Sure, many of the big brand Think Tanks also have great staff who are visible in those ways, but couldn’t they just work at any university department, non-profit journalism outlet or thematic (I)NGO for example and do a similar job with fewer overheads and expensive offices in central locations?
I noticed that in Berlin for example more and more one or few person outlets have sprung up over the past 10-15 years that may provide an institutional platform for someone, but rarely build any momentum along traditional policy impact lines.

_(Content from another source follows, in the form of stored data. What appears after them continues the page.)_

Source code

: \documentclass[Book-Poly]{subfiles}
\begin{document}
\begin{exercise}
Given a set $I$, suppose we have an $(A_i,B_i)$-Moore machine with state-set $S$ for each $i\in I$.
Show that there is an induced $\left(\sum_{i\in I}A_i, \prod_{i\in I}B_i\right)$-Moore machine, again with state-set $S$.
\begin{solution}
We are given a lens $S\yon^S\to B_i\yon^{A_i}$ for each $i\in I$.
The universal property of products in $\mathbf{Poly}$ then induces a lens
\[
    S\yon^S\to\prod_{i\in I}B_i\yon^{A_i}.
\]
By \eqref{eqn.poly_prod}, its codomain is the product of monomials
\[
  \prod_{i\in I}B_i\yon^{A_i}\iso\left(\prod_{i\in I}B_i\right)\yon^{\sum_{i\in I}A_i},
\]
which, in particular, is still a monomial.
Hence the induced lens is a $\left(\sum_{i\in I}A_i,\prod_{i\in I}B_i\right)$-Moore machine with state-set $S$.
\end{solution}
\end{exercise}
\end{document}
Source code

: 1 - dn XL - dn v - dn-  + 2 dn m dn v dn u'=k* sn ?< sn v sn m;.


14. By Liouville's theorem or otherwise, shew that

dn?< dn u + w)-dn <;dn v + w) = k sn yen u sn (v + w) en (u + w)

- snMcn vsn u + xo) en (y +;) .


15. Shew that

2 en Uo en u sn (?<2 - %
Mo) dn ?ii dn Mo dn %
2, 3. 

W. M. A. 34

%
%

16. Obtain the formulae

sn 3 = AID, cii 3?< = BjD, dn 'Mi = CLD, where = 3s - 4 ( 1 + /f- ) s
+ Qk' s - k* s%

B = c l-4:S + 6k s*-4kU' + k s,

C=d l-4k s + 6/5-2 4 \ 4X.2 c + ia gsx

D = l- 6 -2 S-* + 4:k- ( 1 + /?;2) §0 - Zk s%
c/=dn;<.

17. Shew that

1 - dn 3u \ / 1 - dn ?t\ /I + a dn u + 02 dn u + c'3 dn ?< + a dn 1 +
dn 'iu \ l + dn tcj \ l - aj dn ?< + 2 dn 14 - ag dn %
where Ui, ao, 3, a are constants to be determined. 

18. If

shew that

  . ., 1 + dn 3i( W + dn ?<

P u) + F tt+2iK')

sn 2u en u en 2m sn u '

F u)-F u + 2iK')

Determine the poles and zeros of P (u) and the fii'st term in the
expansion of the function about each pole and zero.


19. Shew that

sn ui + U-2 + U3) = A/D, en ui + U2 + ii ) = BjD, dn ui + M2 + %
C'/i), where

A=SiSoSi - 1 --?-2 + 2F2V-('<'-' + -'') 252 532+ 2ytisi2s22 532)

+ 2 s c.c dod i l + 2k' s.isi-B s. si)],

Conducting research has become easier-doing it well is still difficult
Well, actually, research has not become easier. A lot of mediocre Thinks Tanks tend to publish mediocre research- small n-research, a few focus groups or analysis conducted by a staff member who may not have the experience to tease out the nuances of findings from a data set.
This often seems to happen for small/new/one-person outfits that are entering a saturated market.
In an age when “experts” get easily criticized it is important to do research well, spend time on the analysis-and admit that you won’t always have spectacular findings that will make headlines-which is difficult for smaller Thinks Tanks who need to prove
impact to future donors.

No Think Tank will admit that they are no longer as relevant as they were when founded 20, 30 or more years ago-every bureaucratic institution tends to re-invent itself when times are changing-from UN organizations to NATO, OSCE and university departments, of course.
But if Think Tanks want to stick around is there anything they could do to think out of the tank...box and reinvent themselves?
I have a few ideas that I’ll share in a follow-up post as this one is already getting a bit long…

Comments

  1. Thank you for posting. You write like I do; a lot of " ", /, ..., (), etc. - it's just nice to see. More importantly, you propose an interest topic, and something that doesn't have an easier answer, if an answer at all. It may coincide with the recent IMF advice of Global South countries not hiring consultancy firms to, basically, them them what they already know, etc. Keep on it!